# ACTIVITY
The answer must consist of every record, printed exactly as it stands.

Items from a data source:
*****

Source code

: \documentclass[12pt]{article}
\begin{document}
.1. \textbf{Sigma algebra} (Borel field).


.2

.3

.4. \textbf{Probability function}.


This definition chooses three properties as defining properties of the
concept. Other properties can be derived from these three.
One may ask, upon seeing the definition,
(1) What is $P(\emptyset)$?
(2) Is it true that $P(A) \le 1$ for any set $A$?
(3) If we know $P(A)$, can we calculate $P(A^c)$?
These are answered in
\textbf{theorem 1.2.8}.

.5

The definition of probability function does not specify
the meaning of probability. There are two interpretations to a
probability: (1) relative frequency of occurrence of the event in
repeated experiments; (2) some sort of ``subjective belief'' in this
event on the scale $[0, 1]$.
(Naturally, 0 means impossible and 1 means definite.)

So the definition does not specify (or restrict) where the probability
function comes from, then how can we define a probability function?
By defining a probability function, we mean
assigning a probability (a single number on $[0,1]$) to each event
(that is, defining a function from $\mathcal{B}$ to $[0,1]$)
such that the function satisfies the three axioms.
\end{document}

*****

# ANSWER TO THIS EXERCISE
Source code

: \documentclass[12pt]{article}
\begin{document}
.1. \textbf{Sigma algebra} (Borel field).


.2

.3

.4. \textbf{Probability function}.


This definition chooses three properties as defining properties of the
concept. Other properties can be derived from these three.
One may ask, upon seeing the definition,
(1) What is $P(\emptyset)$?
(2) Is it true that $P(A) \le 1$ for any set $A$?
(3) If we know $P(A)$, can we calculate $P(A^c)$?
These are answered in
\textbf{theorem 1.2.8}.

.5

The definition of probability function does not specify
the meaning of probability. There are two interpretations to a
probability: (1) relative frequency of occurrence of the event in
repeated experiments; (2) some sort of ``subjective belief'' in this
event on the scale $[0, 1]$.
(Naturally, 0 means impossible and 1 means definite.)

So the definition does not specify (or restrict) where the probability
function comes from, then how can we define a probability function?
By defining a probability function, we mean
assigning a probability (a single number on $[0,1]$) to each event
(that is, defining a function from $\mathcal{B}$ to $[0,1]$)
such that the function satisfies the three axioms.
\end{document}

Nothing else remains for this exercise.